Among the records below, find the line that has "the booking price."; from there, give the lines again exactly, and stop after the line that has "location of the session.".

Stored data entries
════════
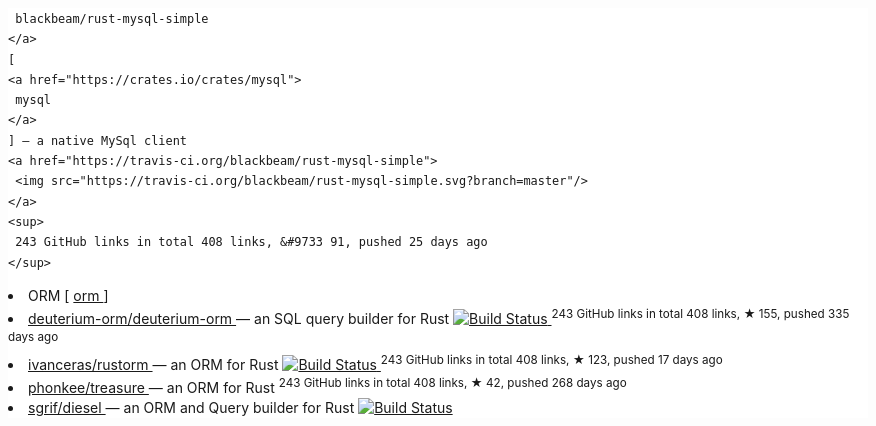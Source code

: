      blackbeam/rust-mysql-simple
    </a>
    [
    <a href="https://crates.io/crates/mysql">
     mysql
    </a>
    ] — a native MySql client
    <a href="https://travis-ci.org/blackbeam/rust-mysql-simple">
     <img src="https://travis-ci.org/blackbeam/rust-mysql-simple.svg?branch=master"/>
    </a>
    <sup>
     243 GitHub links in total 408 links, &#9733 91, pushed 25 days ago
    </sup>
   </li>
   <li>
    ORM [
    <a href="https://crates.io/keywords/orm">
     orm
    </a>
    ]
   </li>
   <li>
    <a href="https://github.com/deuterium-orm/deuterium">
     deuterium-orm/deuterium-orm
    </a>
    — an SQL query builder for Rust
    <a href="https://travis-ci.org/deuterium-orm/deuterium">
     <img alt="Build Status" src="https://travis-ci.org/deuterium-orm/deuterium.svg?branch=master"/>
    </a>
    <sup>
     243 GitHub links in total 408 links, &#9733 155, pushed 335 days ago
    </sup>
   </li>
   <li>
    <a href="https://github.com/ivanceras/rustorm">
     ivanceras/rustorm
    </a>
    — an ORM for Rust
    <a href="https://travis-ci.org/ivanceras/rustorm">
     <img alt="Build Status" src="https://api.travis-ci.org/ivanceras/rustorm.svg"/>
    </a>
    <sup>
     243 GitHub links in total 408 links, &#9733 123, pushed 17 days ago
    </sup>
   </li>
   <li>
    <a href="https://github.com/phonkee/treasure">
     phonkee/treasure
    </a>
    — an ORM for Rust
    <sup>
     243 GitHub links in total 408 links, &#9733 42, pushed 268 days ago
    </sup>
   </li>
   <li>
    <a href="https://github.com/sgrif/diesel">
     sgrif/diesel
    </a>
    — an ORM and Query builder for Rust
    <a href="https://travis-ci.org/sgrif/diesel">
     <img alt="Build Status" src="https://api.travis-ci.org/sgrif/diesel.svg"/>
════════
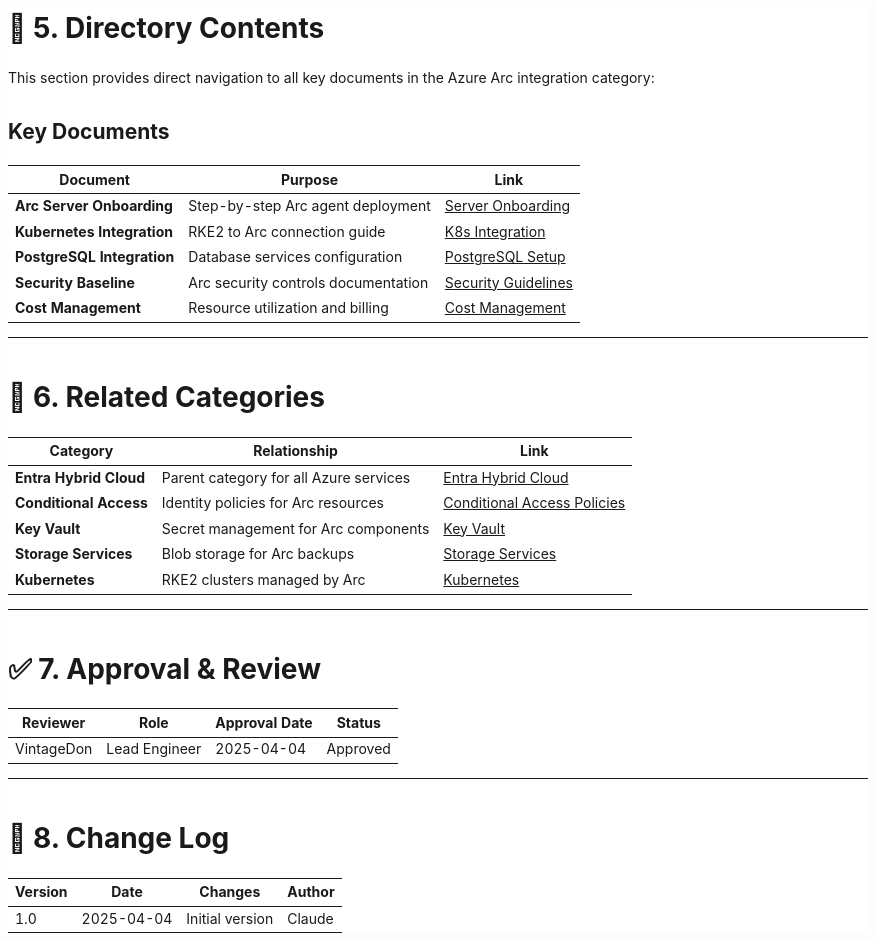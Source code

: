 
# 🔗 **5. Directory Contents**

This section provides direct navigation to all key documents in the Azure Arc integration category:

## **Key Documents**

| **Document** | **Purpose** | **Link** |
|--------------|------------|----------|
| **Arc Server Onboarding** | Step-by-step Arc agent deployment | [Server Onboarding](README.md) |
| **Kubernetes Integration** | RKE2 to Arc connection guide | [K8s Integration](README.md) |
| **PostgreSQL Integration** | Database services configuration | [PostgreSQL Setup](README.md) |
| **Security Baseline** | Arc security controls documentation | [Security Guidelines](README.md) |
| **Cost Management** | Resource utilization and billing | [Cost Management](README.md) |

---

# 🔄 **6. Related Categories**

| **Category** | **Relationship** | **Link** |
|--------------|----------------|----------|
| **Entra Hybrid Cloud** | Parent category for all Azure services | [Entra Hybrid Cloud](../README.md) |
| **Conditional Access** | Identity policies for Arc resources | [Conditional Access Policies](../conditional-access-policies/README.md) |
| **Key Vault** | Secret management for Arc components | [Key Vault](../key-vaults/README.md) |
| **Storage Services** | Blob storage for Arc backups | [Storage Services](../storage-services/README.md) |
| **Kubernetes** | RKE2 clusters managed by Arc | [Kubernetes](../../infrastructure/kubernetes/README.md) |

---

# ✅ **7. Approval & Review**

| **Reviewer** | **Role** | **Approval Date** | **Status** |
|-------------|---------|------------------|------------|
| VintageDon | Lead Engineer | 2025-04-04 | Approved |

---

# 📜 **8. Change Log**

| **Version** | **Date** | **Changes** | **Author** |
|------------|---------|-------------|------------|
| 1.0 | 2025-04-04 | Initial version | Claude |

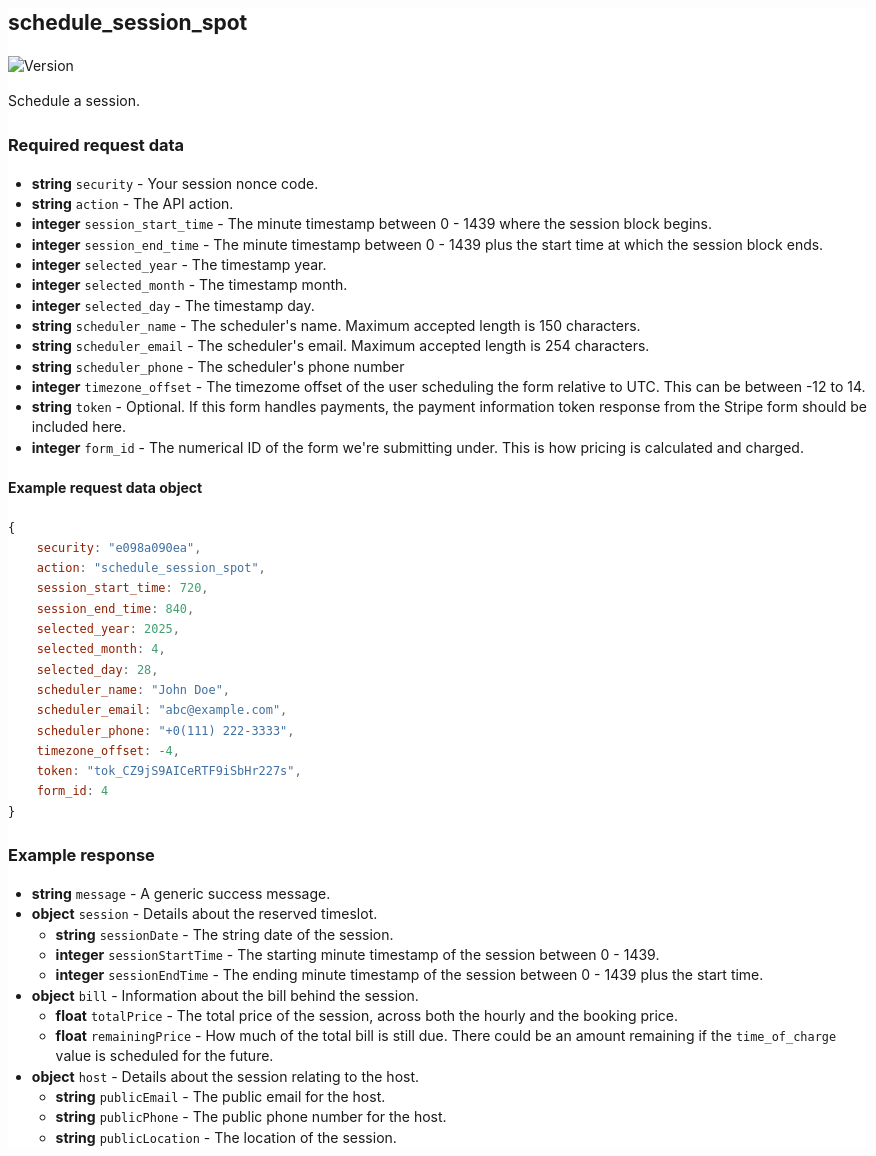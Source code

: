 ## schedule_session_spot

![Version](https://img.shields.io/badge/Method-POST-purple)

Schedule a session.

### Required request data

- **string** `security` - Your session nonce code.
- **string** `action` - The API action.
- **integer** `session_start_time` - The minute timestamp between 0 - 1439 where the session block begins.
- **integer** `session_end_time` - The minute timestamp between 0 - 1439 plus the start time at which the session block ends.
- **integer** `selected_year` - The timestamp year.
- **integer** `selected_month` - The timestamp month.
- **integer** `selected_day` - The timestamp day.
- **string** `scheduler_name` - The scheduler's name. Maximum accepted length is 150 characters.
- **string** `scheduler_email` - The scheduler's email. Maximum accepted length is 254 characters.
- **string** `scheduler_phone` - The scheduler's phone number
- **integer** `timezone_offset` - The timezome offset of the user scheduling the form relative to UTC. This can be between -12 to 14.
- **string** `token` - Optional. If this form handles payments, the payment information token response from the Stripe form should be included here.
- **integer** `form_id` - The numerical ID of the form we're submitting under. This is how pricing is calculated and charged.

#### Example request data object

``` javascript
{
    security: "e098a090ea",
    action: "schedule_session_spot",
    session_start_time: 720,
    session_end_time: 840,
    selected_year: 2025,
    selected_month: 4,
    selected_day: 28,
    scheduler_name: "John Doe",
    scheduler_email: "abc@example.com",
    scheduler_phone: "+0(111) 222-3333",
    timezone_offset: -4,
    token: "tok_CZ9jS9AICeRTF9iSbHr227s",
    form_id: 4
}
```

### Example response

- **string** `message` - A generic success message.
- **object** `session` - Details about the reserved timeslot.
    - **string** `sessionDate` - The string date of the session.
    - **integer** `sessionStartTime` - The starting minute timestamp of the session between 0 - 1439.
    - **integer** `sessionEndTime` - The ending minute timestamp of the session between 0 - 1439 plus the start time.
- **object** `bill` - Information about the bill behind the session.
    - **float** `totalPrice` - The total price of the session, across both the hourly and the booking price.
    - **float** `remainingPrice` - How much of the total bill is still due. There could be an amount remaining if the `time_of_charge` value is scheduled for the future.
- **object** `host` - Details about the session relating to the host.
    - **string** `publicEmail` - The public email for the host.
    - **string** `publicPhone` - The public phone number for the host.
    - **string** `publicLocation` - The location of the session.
════════
- _YOUR RESPONSE_
    - **float** `totalPrice` - The total price of the session, across both the hourly and the booking price.
    - **float** `remainingPrice` - How much of the total bill is still due. There could be an amount remaining if the `time_of_charge` value is scheduled for the future.
- **object** `host` - Details about the session relating to the host.
    - **string** `publicEmail` - The public email for the host.
    - **string** `publicPhone` - The public phone number for the host.
    - **string** `publicLocation` - The location of the session.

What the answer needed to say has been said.